2. a constituent unit of a university, furnishing courses of instruction in the liberal arts and sciences, usually leading to a bachelor’s degree.
3. an institution for vocational, technical, or professional instruction, as in medicine, pharmacy, agriculture, or music, often a part of a university.
4. an endowed, self-governing association of scholars incorporated within a university, as at the universities of Oxford and Cambridge in England.
5. A place where pudgy fratchoads can get drunk and act like utter and complete buffoons and still pull hot 18 year old hotties.
Friday, June 22, 2007Smug McChoadwanker
There’s nothing overwhelmingly douchey about Smug McChoadwanker here except the bizarre facial pubes. That beard has a thinner character arc than Johnny Drama on Entourage. It evokes the dusty soil and barren harvest of a winter crop in the 1500s that killed dozens of Pilgrims.
Pout Hottie is a little too skinny for my tastes, which means I would pause for at least two milliseconds before jumping into her laundry bin and sniffing her used bobby socks while she called my therapist and asked if my medication had been changed.
Friday, June 22, 2007Friday Haiku
Muscle-T Alba,
Don’t look now but, douche-head is
growing like a weed
Milky white milk glands
Time to wean this utter choad
Receding hairline
— danny bonnadouchey
Loving those hip-bones
Attractive exotic girl
do the judo throw
— anonymous
Is it cold in here?
The Blister will just get worse
if you keep scratching.
-D’Ouchetagnan the Doucheketeer
Pucker/scowl combo
Need to make a hand gesture
You snapped too fast!
— Frodo Douchebaggins
Friday, June 22, 2007Hans Choad
Watching Hans Choad double headlock these two pieces of key lime pie is like a sharp kick to the groin.
No. It’s worse.
It’s like dipping my scrotundae in hot chilipepper wax.

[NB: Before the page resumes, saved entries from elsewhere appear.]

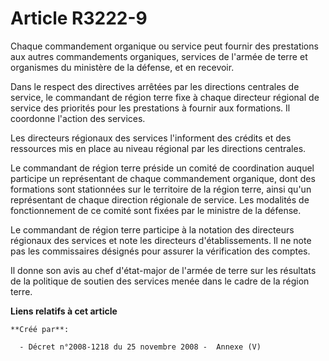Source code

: # Article R3222-9

Chaque commandement organique ou service peut fournir des prestations aux autres commandements organiques, services de
l'armée de terre et organismes du ministère de la défense, et en recevoir.

Dans le respect des directives arrêtées par les directions centrales de service, le commandant de région terre fixe à chaque
directeur régional de service des priorités pour les prestations à fournir aux formations. Il coordonne l'action des
services.

Les directeurs régionaux des services l'informent des crédits et des ressources mis en place au niveau régional par les
directions centrales.

Le commandant de région terre préside un comité de coordination auquel participe un représentant de chaque commandement
organique, dont des formations sont stationnées sur le territoire de la région terre, ainsi qu'un représentant de chaque
direction régionale de service. Les modalités de fonctionnement de ce comité sont fixées par le ministre de la défense.

Le commandant de région terre participe à la notation des directeurs régionaux des services et note les directeurs
d'établissements. Il ne note pas les commissaires désignés pour assurer la vérification des comptes.

Il donne son avis au chef d'état-major de l'armée de terre sur les résultats de la politique de soutien des services menée
dans le cadre de la région terre.

**Liens relatifs à cet article**

	**Créé par**:

	  - Décret n°2008-1218 du 25 novembre 2008 -  Annexe (V)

Thursday, June 21, 2007The Bottle
When did douchebags in clubs holding annoying giant bottles of vodka while making the douche-face begin to incur the wrath of angry and jealous gods?
Is this photoshop? Or have the Lords of Kobol simply had enough of smirking greased up BottleBags?
Look at that face. Sandy Cohen from The O.C., a pint of forehead grease, a dab of Dooshay by Calvin Klein, and mix it all douche-blender. No wonder the cylons are pissed.
As to the milfy hottie, she looks like when I was back in 5th grade and Sam’s mother used to bake me cookies while I would stare at her cleavage. Ah, those first awkward sexual awakenings mixed with the smells of Tollhouse in the oven. Good times.
Run, hottie!! BottleBag’s about to get fraked.